Associations (again)

And what connects the Military Wives with Les Misérables? I hear you ask.


Simply this -


the second phrase in Paul Mealor's song Wherever You Are is rather more than vaguely reminiscent of Eponine's aria in Les Mis - A Little Drop of Rain - 

And you will keep me safe 
And you will keep me close 
And rain will make the flowers grow



it's note for note the same, the metre is the same, and the harmonisation is the same.


Just thought I'd mention it.







Saturday, 19 November 2011

Oh dear, oh dear, oh dear


From today's Daily Telegraph

"Fears over the eurozone crisis saw stock markets fall again yesterday. The FTSE 100 closed down 1.1 per cent *. French and German shares also fell.
Meanwhile, a leaked document seen by The Daily Telegraph yesterday showed ** Berlin has drawn up radical plans for an intrusive *** new European body which will be able to intervene directly in beleaguered countries.
Sir John Major, the former prime minister, warned last night that the growing integration of the eurozone nations threatens democracy in those countries. He told Al Jazeera television **** that richer euro members led by Germany and France will “insist on moving towards what we call fiscal union. By that I mean common control over budgets and fiscal deficits”."

* it didn't. It closed down 1.1 percentage points, which is a completely different matter.
** the little word 'that' would have helped. The phrase "The Daily Telegraph yesterday showed Berlin ..." requires an object. Readers have to go back and rethink before they can make sense of the sentence. This is considered rather impolite of writers.
*** 'intrusive' is sneaky, because it is a loaded word. The Telegraph, like the Guardian, is very clever at sending subliminal messages to its readers, most of whom are stuck in an ideological stasis anyway, and need regular injections of Orwellian soma lest they start thinking for themselves
**** Erm, excuse me, but why was Sir John Underpants talking to Al Jazeera (a respected and honourable news service in the Arab world) ? Is he now so far off the radar that only Al Jazeera will listen to him?
You can enjoy the Telegraph's characteristic slipperiness in its language for its own sake.
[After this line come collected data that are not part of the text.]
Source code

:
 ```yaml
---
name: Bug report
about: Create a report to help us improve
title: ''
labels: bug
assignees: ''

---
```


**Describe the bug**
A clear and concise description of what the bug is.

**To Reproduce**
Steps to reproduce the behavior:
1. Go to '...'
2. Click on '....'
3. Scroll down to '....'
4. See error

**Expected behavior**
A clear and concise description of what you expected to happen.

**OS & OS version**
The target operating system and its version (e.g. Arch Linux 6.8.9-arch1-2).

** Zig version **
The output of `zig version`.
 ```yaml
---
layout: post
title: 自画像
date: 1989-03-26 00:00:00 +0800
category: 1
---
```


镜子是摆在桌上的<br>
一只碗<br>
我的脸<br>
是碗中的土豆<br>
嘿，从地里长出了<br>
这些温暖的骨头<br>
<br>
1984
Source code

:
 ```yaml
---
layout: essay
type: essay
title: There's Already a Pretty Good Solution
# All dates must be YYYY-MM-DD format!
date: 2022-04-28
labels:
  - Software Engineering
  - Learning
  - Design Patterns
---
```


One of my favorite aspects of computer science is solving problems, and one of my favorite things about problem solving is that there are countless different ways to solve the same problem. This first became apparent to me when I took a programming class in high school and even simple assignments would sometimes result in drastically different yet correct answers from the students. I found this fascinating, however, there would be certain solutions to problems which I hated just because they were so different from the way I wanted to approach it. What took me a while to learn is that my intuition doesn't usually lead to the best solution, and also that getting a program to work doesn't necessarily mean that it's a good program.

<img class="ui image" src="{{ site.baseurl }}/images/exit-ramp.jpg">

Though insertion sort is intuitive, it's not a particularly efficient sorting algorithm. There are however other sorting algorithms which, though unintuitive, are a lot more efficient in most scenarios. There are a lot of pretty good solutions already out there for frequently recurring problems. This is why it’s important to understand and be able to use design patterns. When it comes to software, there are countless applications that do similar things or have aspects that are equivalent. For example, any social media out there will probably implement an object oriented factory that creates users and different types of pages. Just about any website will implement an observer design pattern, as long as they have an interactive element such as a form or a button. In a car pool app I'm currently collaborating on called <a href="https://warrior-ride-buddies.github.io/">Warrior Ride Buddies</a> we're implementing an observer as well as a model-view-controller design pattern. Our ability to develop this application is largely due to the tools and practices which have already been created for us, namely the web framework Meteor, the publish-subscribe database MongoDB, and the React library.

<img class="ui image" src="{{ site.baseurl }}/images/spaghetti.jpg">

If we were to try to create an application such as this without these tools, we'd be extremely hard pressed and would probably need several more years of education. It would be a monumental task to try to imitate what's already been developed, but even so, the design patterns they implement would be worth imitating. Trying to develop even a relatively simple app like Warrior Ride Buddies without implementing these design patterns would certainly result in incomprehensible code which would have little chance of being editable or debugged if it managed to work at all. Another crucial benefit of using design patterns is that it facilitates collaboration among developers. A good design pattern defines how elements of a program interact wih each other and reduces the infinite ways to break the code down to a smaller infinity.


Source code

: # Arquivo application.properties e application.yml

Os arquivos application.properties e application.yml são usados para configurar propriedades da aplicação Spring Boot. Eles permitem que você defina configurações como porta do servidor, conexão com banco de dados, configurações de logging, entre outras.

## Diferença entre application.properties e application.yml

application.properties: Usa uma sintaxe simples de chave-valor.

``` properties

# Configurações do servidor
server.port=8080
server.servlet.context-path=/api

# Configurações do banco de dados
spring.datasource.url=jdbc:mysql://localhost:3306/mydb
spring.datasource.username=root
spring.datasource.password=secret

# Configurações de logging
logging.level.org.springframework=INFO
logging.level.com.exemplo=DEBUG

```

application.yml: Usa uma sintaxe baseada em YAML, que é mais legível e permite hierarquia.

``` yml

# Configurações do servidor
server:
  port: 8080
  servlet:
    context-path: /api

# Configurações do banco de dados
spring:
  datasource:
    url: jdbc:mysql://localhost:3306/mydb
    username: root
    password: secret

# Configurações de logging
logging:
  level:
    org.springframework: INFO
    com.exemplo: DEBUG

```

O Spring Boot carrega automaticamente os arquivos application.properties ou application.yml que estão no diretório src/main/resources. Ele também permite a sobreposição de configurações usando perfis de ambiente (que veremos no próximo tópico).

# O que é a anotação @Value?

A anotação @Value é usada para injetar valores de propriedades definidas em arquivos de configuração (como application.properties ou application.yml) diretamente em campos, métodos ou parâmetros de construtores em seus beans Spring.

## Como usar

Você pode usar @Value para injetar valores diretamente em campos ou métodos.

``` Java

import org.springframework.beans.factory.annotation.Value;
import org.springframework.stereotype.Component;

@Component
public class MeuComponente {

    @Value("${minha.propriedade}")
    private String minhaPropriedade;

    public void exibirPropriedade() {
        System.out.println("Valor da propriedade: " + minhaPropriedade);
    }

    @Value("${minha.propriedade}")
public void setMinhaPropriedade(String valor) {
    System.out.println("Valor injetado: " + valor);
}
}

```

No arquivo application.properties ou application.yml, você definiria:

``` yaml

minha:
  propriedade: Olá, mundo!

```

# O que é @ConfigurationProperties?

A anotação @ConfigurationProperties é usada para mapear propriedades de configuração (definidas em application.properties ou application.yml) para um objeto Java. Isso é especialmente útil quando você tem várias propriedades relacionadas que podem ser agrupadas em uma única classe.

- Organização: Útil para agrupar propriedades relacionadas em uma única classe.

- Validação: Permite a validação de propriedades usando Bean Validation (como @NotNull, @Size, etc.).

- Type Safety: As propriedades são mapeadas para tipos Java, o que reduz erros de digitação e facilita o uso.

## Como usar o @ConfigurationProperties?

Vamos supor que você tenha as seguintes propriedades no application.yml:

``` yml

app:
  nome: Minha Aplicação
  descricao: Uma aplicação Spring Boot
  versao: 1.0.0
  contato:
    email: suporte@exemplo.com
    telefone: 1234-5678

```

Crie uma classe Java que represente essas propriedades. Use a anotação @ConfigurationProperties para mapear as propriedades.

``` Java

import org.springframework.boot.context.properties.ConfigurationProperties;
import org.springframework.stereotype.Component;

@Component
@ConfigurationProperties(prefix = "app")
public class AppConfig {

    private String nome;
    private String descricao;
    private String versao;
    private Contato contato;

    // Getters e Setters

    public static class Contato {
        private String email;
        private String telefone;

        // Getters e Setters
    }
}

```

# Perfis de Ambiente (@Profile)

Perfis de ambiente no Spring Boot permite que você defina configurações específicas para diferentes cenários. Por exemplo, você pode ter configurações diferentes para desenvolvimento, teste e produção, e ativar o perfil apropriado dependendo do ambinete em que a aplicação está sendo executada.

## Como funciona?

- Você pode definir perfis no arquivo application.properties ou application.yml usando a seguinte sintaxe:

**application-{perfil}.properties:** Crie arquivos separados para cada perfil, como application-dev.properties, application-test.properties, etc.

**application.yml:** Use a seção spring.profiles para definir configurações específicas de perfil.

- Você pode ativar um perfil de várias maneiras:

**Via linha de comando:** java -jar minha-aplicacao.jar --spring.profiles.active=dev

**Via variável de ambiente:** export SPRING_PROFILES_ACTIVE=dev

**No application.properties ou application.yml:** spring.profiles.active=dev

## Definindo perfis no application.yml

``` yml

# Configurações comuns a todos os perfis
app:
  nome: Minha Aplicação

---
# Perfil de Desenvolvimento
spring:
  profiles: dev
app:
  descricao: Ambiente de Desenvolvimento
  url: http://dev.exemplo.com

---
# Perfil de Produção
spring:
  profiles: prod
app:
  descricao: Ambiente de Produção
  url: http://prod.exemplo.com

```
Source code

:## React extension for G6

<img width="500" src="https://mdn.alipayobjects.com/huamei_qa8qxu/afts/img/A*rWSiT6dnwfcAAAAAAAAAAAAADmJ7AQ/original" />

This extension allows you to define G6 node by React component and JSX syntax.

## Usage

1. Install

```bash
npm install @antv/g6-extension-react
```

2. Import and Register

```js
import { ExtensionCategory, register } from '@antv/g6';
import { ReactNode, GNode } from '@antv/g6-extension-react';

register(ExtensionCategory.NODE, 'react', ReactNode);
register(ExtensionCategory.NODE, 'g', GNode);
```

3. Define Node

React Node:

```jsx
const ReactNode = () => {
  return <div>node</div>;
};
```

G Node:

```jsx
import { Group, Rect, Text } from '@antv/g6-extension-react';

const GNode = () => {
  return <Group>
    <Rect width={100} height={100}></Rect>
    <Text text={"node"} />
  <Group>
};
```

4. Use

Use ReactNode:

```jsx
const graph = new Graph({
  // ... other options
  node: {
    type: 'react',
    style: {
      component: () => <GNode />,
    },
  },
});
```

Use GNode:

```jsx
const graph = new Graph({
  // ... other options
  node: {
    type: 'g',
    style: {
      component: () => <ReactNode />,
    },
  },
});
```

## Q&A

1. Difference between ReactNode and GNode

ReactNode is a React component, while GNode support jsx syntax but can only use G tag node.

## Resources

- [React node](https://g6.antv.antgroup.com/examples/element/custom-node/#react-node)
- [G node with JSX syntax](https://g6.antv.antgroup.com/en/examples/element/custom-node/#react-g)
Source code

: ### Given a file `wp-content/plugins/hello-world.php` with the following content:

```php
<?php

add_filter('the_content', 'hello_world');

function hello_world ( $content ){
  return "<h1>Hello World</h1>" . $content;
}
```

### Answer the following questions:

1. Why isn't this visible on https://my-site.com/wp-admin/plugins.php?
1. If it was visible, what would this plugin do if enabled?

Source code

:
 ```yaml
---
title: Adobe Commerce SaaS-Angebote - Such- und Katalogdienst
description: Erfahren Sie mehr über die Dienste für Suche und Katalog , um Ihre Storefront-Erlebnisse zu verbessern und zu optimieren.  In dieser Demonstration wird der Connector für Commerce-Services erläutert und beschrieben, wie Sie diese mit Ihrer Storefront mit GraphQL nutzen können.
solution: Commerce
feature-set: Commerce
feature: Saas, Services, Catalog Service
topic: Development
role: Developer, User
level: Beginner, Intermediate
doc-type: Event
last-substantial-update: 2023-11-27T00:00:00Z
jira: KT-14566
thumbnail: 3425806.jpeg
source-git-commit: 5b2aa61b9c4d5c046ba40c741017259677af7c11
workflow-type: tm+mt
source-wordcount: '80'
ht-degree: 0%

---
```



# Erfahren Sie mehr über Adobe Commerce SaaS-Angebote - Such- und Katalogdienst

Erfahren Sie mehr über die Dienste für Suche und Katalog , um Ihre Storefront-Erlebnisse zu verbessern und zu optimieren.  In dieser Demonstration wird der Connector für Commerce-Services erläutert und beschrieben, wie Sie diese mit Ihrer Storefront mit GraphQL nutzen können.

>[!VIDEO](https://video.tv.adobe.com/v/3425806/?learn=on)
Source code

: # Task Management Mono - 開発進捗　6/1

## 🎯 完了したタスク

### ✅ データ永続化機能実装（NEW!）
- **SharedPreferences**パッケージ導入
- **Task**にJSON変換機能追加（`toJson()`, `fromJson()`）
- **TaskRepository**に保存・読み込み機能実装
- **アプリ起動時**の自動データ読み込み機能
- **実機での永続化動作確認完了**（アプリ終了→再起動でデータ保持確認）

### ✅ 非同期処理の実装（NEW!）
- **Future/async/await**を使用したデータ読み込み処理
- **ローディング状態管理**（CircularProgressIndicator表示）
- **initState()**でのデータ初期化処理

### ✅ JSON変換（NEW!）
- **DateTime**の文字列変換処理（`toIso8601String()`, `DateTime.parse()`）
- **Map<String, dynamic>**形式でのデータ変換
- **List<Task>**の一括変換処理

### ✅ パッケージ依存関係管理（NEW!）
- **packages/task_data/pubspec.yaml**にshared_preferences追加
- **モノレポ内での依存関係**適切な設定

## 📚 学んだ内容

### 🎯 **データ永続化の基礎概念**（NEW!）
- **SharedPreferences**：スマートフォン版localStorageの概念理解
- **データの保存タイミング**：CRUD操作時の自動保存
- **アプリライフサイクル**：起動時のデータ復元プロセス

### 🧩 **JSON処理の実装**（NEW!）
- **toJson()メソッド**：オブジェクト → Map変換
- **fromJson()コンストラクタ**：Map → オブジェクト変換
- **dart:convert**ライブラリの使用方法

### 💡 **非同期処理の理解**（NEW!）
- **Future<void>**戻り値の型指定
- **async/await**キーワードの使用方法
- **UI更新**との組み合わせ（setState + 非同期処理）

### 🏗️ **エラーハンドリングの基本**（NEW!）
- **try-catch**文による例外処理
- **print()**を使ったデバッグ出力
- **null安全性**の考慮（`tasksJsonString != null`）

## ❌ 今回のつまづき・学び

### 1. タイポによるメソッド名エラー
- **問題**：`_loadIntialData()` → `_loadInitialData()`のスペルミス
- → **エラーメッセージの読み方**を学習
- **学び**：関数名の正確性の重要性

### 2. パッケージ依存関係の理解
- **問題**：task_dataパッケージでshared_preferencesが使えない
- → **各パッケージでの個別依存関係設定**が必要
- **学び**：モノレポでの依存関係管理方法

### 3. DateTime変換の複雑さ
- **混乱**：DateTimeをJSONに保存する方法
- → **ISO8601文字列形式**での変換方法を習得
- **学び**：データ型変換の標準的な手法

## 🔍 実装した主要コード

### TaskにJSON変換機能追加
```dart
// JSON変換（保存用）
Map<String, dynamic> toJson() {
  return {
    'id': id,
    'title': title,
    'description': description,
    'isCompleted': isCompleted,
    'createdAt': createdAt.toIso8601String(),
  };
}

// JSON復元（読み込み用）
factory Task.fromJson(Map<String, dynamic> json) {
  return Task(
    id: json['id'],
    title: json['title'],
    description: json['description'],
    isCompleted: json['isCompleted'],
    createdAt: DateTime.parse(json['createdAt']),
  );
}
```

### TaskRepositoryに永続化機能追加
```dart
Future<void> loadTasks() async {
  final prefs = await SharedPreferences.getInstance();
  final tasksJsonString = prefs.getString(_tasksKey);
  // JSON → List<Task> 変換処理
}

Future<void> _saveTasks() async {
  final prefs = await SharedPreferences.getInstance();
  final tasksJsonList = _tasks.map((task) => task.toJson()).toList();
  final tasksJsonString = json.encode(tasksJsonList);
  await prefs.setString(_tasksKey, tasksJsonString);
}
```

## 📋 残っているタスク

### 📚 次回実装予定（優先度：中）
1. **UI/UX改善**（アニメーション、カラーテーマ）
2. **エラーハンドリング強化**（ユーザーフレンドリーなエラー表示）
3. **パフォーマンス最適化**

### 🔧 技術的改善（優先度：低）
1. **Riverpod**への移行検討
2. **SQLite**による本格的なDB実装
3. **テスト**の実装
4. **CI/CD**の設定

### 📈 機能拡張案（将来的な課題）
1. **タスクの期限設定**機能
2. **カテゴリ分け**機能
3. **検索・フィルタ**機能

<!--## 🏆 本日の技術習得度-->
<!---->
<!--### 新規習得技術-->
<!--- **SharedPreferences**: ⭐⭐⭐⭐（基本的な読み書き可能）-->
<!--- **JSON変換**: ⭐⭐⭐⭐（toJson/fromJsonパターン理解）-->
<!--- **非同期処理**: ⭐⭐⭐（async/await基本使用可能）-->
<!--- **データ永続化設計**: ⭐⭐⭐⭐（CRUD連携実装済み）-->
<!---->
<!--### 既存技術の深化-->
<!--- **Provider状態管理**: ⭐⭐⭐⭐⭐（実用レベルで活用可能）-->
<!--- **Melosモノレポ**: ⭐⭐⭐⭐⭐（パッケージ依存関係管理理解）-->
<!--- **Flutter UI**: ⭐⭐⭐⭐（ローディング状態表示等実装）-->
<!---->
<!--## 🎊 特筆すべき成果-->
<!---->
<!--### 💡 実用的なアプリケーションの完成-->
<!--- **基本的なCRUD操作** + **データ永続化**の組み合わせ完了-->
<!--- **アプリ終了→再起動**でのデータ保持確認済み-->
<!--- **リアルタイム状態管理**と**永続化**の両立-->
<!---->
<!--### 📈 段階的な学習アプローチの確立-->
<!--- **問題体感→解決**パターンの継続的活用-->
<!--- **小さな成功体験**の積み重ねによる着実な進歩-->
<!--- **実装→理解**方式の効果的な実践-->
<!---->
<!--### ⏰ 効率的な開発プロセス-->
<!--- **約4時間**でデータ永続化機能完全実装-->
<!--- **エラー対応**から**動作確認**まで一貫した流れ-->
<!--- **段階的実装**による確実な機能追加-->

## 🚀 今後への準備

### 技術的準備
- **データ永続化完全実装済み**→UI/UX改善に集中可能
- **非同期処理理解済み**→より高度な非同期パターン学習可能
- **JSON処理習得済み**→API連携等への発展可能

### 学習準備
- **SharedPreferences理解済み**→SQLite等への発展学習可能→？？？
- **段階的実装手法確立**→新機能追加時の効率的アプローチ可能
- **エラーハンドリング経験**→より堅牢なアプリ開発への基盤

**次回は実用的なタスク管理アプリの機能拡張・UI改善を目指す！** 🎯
It stands supreme as the paper of Tory spin, and it has many years of experience in keeping baying Tories foddered and watered by its clever use of subtly emotive language.
But all too often Telegraph writers wobble off arguments that they might have made persuasively by snapping to the party line, and by golly it shows.
The real story in all this fluff was that John Major was talking to Al Jazeera.
Does the Telegraph know something that it is only hinting at to its readers?

The breath is bated. 

Saturday, 12 November 2011

One's Mobile - or worse, 3's Mobile

I was chuffed to bits when my wife bought me my first 3G phone – a Galaxy Europa from Carphone Warehouse, on the 3 network. £15 a month for unlimited Internet, 300 voice minutes, and 3,000 SMSs.  It was exactly what I needed. From 18 August, when I was given it, to last week it was utterly and totally reliable. Three months trouble-free 3G - too good to be true?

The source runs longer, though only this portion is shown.